Exercise material =
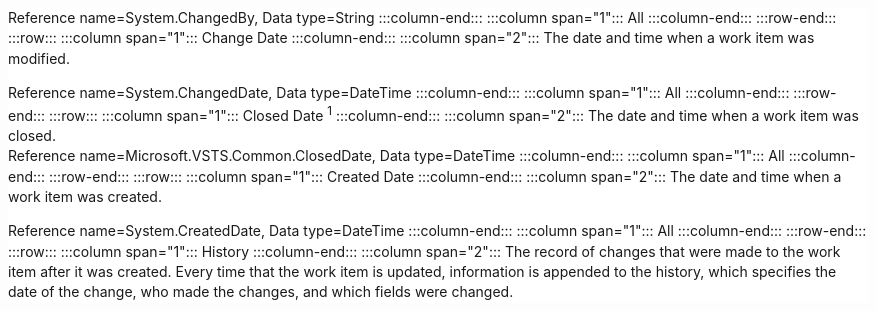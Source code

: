    Reference name=System.ChangedBy, Data type=String
   :::column-end:::
   :::column span="1":::
   All
   :::column-end:::
:::row-end:::
:::row:::
   :::column span="1":::
   Change Date
   :::column-end:::
   :::column span="2":::
   The date and time when a work item was modified.

   Reference name=System.ChangedDate, Data type=DateTime
   :::column-end:::
   :::column span="1":::
   All
   :::column-end:::
:::row-end:::
:::row:::
   :::column span="1":::
   Closed Date <sup>1</sup> 
   :::column-end:::
   :::column span="2":::
   The date and time when a work item was closed.  
   Reference name=Microsoft.VSTS.Common.ClosedDate, Data type=DateTime
   :::column-end:::
   :::column span="1":::
   All
   :::column-end:::
:::row-end:::
:::row:::
   :::column span="1":::
   Created Date
   :::column-end:::
   :::column span="2":::
   The date and time when a work item was created.
 
   Reference name=System.CreatedDate, Data type=DateTime
   :::column-end:::
   :::column span="1":::
   All
   :::column-end:::
:::row-end:::
:::row:::
   :::column span="1":::
   History
   :::column-end:::
   :::column span="2":::
   The record of changes that were made to the work item after it was created. Every time that the work item is updated, information is appended to the history, which specifies the date of the change, who made the changes, and which fields were changed.  
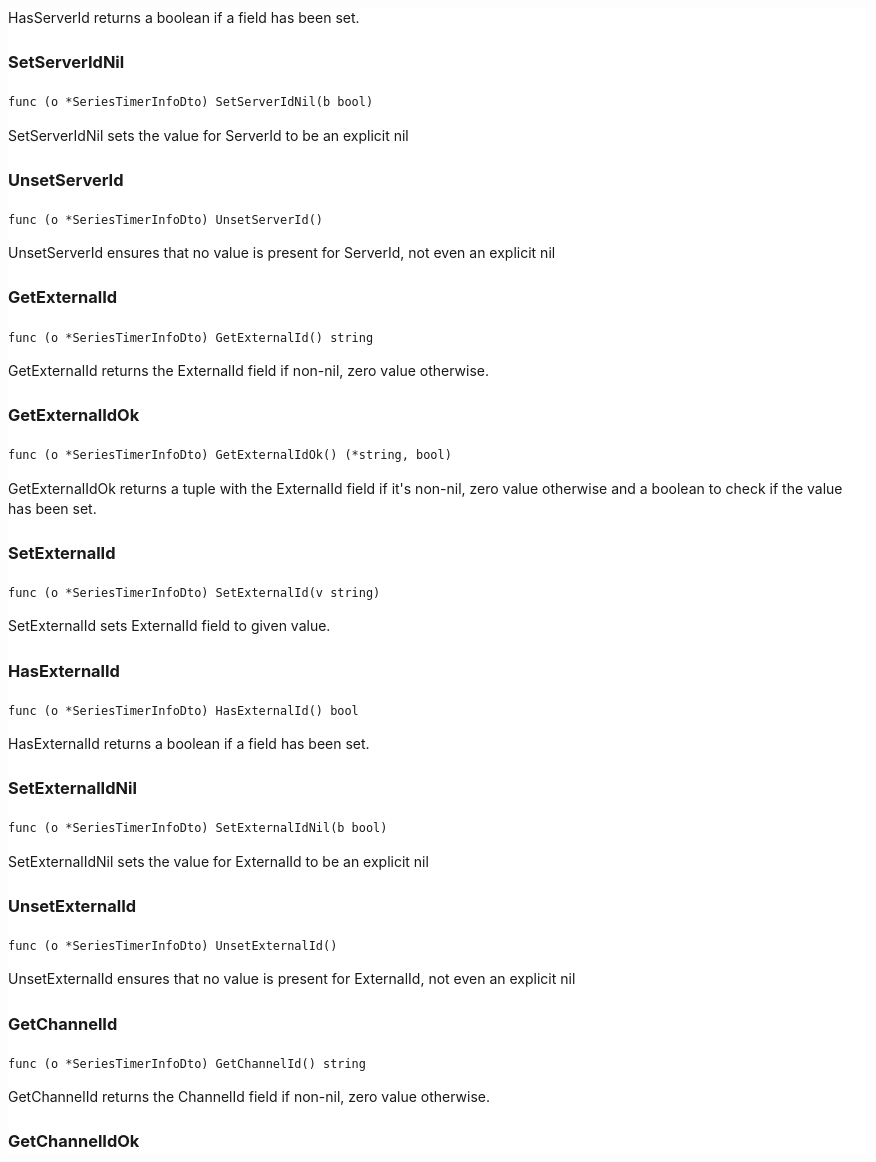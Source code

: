 HasServerId returns a boolean if a field has been set.

### SetServerIdNil

`func (o *SeriesTimerInfoDto) SetServerIdNil(b bool)`

 SetServerIdNil sets the value for ServerId to be an explicit nil

### UnsetServerId
`func (o *SeriesTimerInfoDto) UnsetServerId()`

UnsetServerId ensures that no value is present for ServerId, not even an explicit nil
### GetExternalId

`func (o *SeriesTimerInfoDto) GetExternalId() string`

GetExternalId returns the ExternalId field if non-nil, zero value otherwise.

### GetExternalIdOk

`func (o *SeriesTimerInfoDto) GetExternalIdOk() (*string, bool)`

GetExternalIdOk returns a tuple with the ExternalId field if it's non-nil, zero value otherwise
and a boolean to check if the value has been set.

### SetExternalId

`func (o *SeriesTimerInfoDto) SetExternalId(v string)`

SetExternalId sets ExternalId field to given value.

### HasExternalId

`func (o *SeriesTimerInfoDto) HasExternalId() bool`

HasExternalId returns a boolean if a field has been set.

### SetExternalIdNil

`func (o *SeriesTimerInfoDto) SetExternalIdNil(b bool)`

 SetExternalIdNil sets the value for ExternalId to be an explicit nil

### UnsetExternalId
`func (o *SeriesTimerInfoDto) UnsetExternalId()`

UnsetExternalId ensures that no value is present for ExternalId, not even an explicit nil
### GetChannelId

`func (o *SeriesTimerInfoDto) GetChannelId() string`

GetChannelId returns the ChannelId field if non-nil, zero value otherwise.

### GetChannelIdOk
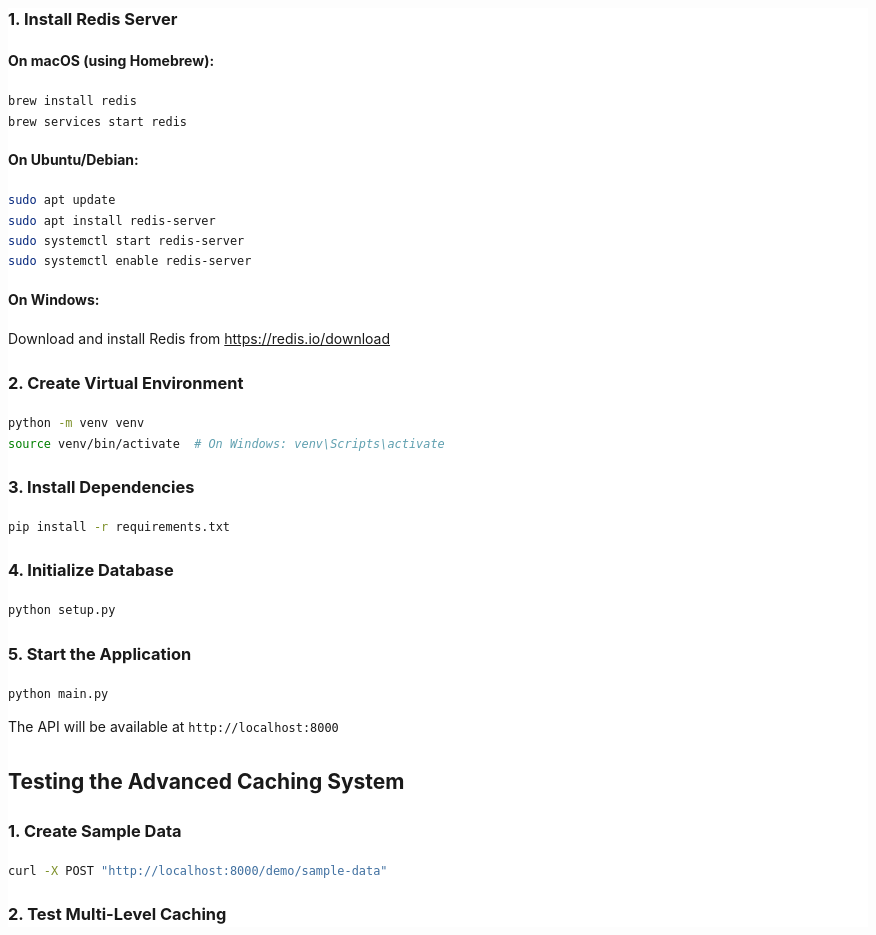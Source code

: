 ### 1. Install Redis Server

#### On macOS (using Homebrew):
```bash
brew install redis
brew services start redis
```

#### On Ubuntu/Debian:
```bash
sudo apt update
sudo apt install redis-server
sudo systemctl start redis-server
sudo systemctl enable redis-server
```

#### On Windows:
Download and install Redis from https://redis.io/download

### 2. Create Virtual Environment

```bash
python -m venv venv
source venv/bin/activate  # On Windows: venv\Scripts\activate
```

### 3. Install Dependencies

```bash
pip install -r requirements.txt
```

### 4. Initialize Database

```bash
python setup.py
```

### 5. Start the Application

```bash
python main.py
```

The API will be available at `http://localhost:8000`

## Testing the Advanced Caching System

### 1. Create Sample Data

```bash
curl -X POST "http://localhost:8000/demo/sample-data"
```

### 2. Test Multi-Level Caching
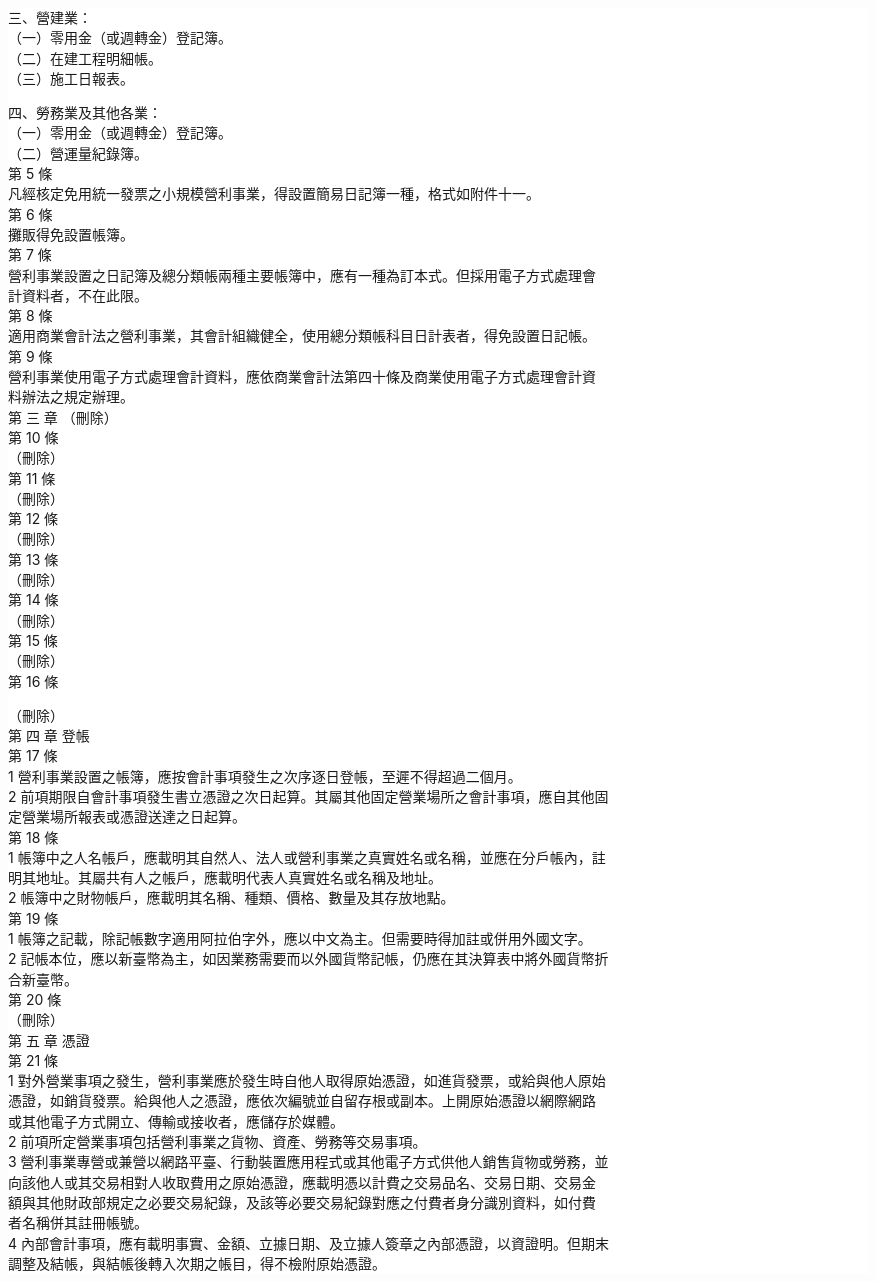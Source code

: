 三、營建業：  
（一）零用金（或週轉金）登記簿。  
（二）在建工程明細帳。  
（三）施工日報表。  


四、勞務業及其他各業：  
（一）零用金（或週轉金）登記簿。  
（二）營運量紀錄簿。  
第 5 條  
凡經核定免用統一發票之小規模營利事業，得設置簡易日記簿一種，格式如附件十一。  
第 6 條  
攤販得免設置帳簿。  
第 7 條  
營利事業設置之日記簿及總分類帳兩種主要帳簿中，應有一種為訂本式。但採用電子方式處理會  
計資料者，不在此限。  
第 8 條  
適用商業會計法之營利事業，其會計組織健全，使用總分類帳科目日計表者，得免設置日記帳。  
第 9 條  
營利事業使用電子方式處理會計資料，應依商業會計法第四十條及商業使用電子方式處理會計資  
料辦法之規定辦理。  
第 三 章 （刪除）  
第 10 條  
（刪除）  
第 11 條  
（刪除）  
第 12 條  
（刪除）  
第 13 條  
（刪除）  
第 14 條  
（刪除）  
第 15 條  
（刪除）  
第 16 條  


（刪除）  
第 四 章 登帳  
第 17 條  
1 營利事業設置之帳簿，應按會計事項發生之次序逐日登帳，至遲不得超過二個月。  
2 前項期限自會計事項發生書立憑證之次日起算。其屬其他固定營業場所之會計事項，應自其他固  
定營業場所報表或憑證送達之日起算。  
第 18 條  
1 帳簿中之人名帳戶，應載明其自然人、法人或營利事業之真實姓名或名稱，並應在分戶帳內，註  
明其地址。其屬共有人之帳戶，應載明代表人真實姓名或名稱及地址。  
2 帳簿中之財物帳戶，應載明其名稱、種類、價格、數量及其存放地點。  
第 19 條  
1 帳簿之記載，除記帳數字適用阿拉伯字外，應以中文為主。但需要時得加註或併用外國文字。  
2 記帳本位，應以新臺幣為主，如因業務需要而以外國貨幣記帳，仍應在其決算表中將外國貨幣折  
合新臺幣。  
第 20 條  
（刪除）  
第 五 章 憑證  
第 21 條  
1 對外營業事項之發生，營利事業應於發生時自他人取得原始憑證，如進貨發票，或給與他人原始  
憑證，如銷貨發票。給與他人之憑證，應依次編號並自留存根或副本。上開原始憑證以網際網路  
或其他電子方式開立、傳輸或接收者，應儲存於媒體。  
2 前項所定營業事項包括營利事業之貨物、資產、勞務等交易事項。  
3 營利事業專營或兼營以網路平臺、行動裝置應用程式或其他電子方式供他人銷售貨物或勞務，並  
向該他人或其交易相對人收取費用之原始憑證，應載明憑以計費之交易品名、交易日期、交易金  
額與其他財政部規定之必要交易紀錄，及該等必要交易紀錄對應之付費者身分識別資料，如付費  
者名稱併其註冊帳號。  
4 內部會計事項，應有載明事實、金額、立據日期、及立據人簽章之內部憑證，以資證明。但期末  
調整及結帳，與結帳後轉入次期之帳目，得不檢附原始憑證。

Work to be completed =
Among the lines above, count those containing the word "zero" and write only the number.

Your response =
3